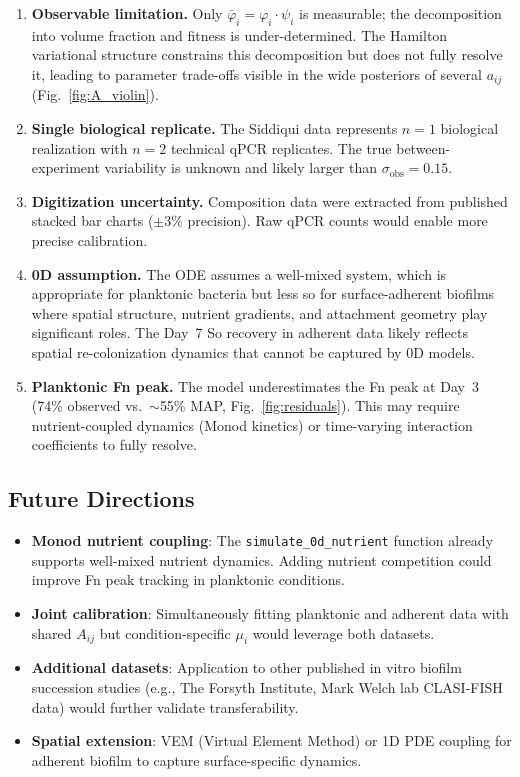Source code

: \documentclass[11pt,a4paper]{article}
\begin{document}
\begin{enumerate}
\item \textbf{Observable limitation.} Only $\bar{\varphi}_i = \varphi_i \cdot \psi_i$
is measurable; the decomposition into volume fraction and fitness is
under-determined. The Hamilton variational structure constrains this decomposition
but does not fully resolve it, leading to parameter trade-offs visible in
the wide posteriors of several $a_{ij}$ (Fig.~\ref{fig:A_violin}).

\item \textbf{Single biological replicate.} The Siddiqui data represents $n=1$
biological realization with $n=2$ technical qPCR replicates. The true
between-experiment variability is unknown and likely larger than
$\sigma_\mathrm{obs} = 0.15$.

\item \textbf{Digitization uncertainty.} Composition data were extracted from
published stacked bar charts ($\pm 3$\% precision). Raw qPCR counts would
enable more precise calibration.

\item \textbf{0D assumption.} The ODE assumes a well-mixed system, which is
appropriate for planktonic bacteria but less so for surface-adherent biofilms
where spatial structure, nutrient gradients, and attachment geometry play
significant roles. The Day~7 So recovery in adherent data likely reflects
spatial re-colonization dynamics that cannot be captured by 0D models.

\item \textbf{Planktonic Fn peak.} The model underestimates the Fn peak at Day~3
(74\% observed vs.\ $\sim$55\% MAP, Fig.~\ref{fig:residuals}).
This may require nutrient-coupled dynamics
(Monod kinetics) or time-varying interaction coefficients to fully resolve.
\end{enumerate}

\subsection{Future Directions}

\begin{itemize}
\item \textbf{Monod nutrient coupling}: The \texttt{simulate\_0d\_nutrient} function
already supports well-mixed nutrient dynamics. Adding nutrient competition
could improve Fn peak tracking in planktonic conditions.
\item \textbf{Joint calibration}: Simultaneously fitting planktonic and adherent data
with shared $A_{ij}$ but condition-specific $\mu_i$ would leverage both datasets.
\item \textbf{Additional datasets}: Application to other published in vitro biofilm
succession studies (e.g., The Forsyth Institute, Mark Welch lab CLASI-FISH data)
would further validate transferability.
\item \textbf{Spatial extension}: VEM (Virtual Element Method) or 1D PDE coupling
for adherent biofilm to capture surface-specific dynamics.
\end{itemize}
\end{document}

WHAT IS NEEDED
The result should be the lines from the line with "leverage both datasets." to the last line of the material, returned exactly and without any other line.

ANSWER BELOW
with shared $A_{ij}$ but condition-specific $\mu_i$ would leverage both datasets.
\item \textbf{Additional datasets}: Application to other published in vitro biofilm
succession studies (e.g., The Forsyth Institute, Mark Welch lab CLASI-FISH data)
would further validate transferability.
\item \textbf{Spatial extension}: VEM (Virtual Element Method) or 1D PDE coupling
for adherent biofilm to capture surface-specific dynamics.
\end{itemize}
\end{document}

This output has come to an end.